Presentation

This conference invites participants to explore the interdisciplinary and cross-cultural means through which illustration, in all of its forms, contributes, and has contributed, through time, to the shaping of ‘identity/ies’.

 

The study of illustration provides powerful insights into not only the representation, but also the construction of identity – including gender identities, national and political identities, subcultures, hybrid identities and performative identities. Illustrators as cultural agents have the power to both reinforce and problematise ‘the visual vocabulary of politics’ (Steven Heller, Iron Fists: Branding the 20th Century Totalitarian State, 2008; rep. 2010) through their use and manipulation of cultural narratives and stereotypes.

 

Illustrators often navigate several personas when creating artwork – for example the desires of the client, the reception of the audience, and the voices within the text.
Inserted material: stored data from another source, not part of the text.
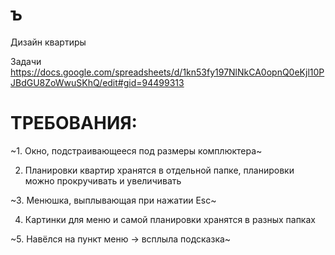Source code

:﻿# ъ
Дизайн квартиры

Задачи
https://docs.google.com/spreadsheets/d/1kn53fy197NlNkCA0opnQ0eKjl10PJBdGU8ZoWwuSKhQ/edit#gid=94499313



# ТРЕБОВАНИЯ:
~1. Окно, подстраивающееся под размеры комплюктера~

  2. Планировки квартир хранятся в отдельной папке, планировки можно прокручивать и увеличивать

~3. Менюшка, выплывающая при нажатии Esc~
 
  4. Картинки для меню и самой планировки хранятся в разных папках

~5. Навёлся на пункт меню -> всплыла подсказка~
They may also produce highly personal and subjective work documenting emergent or performed identities in relation to historical, geographical, social, cultural and phenomenological matrices.
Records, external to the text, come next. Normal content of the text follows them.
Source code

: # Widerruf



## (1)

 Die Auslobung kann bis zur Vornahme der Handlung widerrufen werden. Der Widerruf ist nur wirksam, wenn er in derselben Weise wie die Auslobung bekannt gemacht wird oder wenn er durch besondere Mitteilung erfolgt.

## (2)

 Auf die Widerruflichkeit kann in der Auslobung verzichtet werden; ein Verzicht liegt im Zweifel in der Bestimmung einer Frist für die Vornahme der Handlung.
We are keen to encourage critical and theoretical frameworks which foster understanding of the cultural relevance of illustration, and to examine the links between book history, print and digital culture and identity. Both practice-led and theoretical papers are welcome.

 

Papers may cover any form (book illustrations, extra illustrations, press cartoons, digital art, etc.) or type (decorative, narrative, scientific, technical, historical, educational, satirical, etc.) of illustration from the Early Modern period or Renaissance to the present day.